Friday, April 8, 2011

How To Tell a True War Story

When reading this, I had to slow down. I actually had to start over like three or four times because, I just didn’t understand everything. On every page, there was something new he said that confused me to the point that I had to reread the page, from the beginning. O’Brien first starts off saying that this war story is true. So, how is this true when the novel is fiction? I didn’t understand, and still don’t understand what he meant there. Then he begins to tell the story about Rat Kiley’s best friend Curt Lemon dies. A week after his friend is killed; Rat Kiley writes a letter to Curt’s sister. He explains to her, how much of a hero her brother was and how much he loved him. Rat has a hard time writing the letter. I totally understand how and why he feels that way. If I lost my best friend, I don’t think I would be strong enough to write a letter, talking about how much I loved her. But, he perservered through it, and sends it off to his sister. Two months pass, and his sister never writes back. Kiley calls the sister a “dumb cooze.” I didn’t know what a “cooze” meant, but I’m sure it has some bad connotations. I looked up the definition, but I can’t put it up here, because it’s a little too inappropriate for a school assignment.
   O’Brien insists that a true war story is not moral. A true war story tells us not to believe a story that seems moral. He uses Kiley’s actions as an example of how war stories aren’t moral. He explains that Curt died from steeping on a rigged mortar round. The way O’Brien explained him dying was almost beautiful. “…when he died it was almost beautiful, the way the sunlight came around him and lifted him up and sucked him high into a tree full of moss and vines and white blossoms.” At first, I thought the sun killed him, which would be a much more beautiful way of dying.
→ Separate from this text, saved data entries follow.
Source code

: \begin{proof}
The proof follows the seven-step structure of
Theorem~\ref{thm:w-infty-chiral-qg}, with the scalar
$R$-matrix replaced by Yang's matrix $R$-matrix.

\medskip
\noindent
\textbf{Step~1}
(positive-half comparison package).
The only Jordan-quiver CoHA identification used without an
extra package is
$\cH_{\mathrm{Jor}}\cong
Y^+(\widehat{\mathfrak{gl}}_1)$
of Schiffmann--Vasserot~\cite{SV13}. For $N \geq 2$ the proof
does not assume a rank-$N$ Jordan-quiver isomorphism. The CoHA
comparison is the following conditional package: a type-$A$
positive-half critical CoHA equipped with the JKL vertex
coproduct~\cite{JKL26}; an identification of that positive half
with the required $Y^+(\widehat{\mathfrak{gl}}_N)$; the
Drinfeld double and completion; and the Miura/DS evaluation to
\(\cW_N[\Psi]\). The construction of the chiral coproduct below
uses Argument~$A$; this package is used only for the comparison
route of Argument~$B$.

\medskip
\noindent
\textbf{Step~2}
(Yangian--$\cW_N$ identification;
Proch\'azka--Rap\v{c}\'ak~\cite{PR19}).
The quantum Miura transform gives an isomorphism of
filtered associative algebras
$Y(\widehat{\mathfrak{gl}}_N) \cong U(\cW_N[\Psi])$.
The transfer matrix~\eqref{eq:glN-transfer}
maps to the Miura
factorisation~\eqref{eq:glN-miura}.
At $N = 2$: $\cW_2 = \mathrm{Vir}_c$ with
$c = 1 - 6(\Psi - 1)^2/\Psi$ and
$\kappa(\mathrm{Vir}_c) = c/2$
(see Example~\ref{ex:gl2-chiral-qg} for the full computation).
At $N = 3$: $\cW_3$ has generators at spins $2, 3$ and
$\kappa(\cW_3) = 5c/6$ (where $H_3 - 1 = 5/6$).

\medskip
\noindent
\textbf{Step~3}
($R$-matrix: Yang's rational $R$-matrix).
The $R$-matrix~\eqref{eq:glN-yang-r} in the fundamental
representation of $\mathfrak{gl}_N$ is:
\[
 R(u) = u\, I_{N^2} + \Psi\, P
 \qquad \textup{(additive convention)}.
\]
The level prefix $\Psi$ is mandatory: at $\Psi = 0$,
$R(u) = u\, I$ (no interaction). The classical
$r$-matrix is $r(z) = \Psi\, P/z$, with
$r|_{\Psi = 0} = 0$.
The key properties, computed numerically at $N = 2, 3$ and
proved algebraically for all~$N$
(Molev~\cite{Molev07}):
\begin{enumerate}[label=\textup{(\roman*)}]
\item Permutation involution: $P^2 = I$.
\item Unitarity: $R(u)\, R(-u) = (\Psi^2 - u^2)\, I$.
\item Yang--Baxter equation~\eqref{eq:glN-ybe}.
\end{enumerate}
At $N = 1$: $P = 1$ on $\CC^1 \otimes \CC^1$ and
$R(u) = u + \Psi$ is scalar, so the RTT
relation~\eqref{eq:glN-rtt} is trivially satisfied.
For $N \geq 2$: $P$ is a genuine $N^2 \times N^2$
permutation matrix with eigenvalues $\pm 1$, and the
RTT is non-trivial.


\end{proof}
Throughout the rest of the story, O’Brien mentions Lemon’s death. I think his death is a metaphor for how war is not moral or beautiful. When O’Brien tells this story to people, they seem to say things like, I “liked it”, or they “hate war stories”. For some reason, its women that he tells this story to. I wouldn’t think that a woman would appreciate or like a war story like a man would. Maybe men are tired of hearing war stories. O’Brien wishes he could tell the woman that the story wasn’t a war story, but a love story. I see what he means here. The friendship Kiley and Lemon shared, the way Rat got upset at his Lemon’s sister for not writing back, was love. I wish that all these stories had more love than war in them…    

1 comment:

  1. Good personal interaction with story. Review the criteria for what constitutes a "true" war story. The fact that they don't have "morals" suggests that a true war story doesn't conclude with ideas of "right" and "wrong." After all, war itself is wrong, right?

    And true war stories are also "obscene," thus the inappropriate language.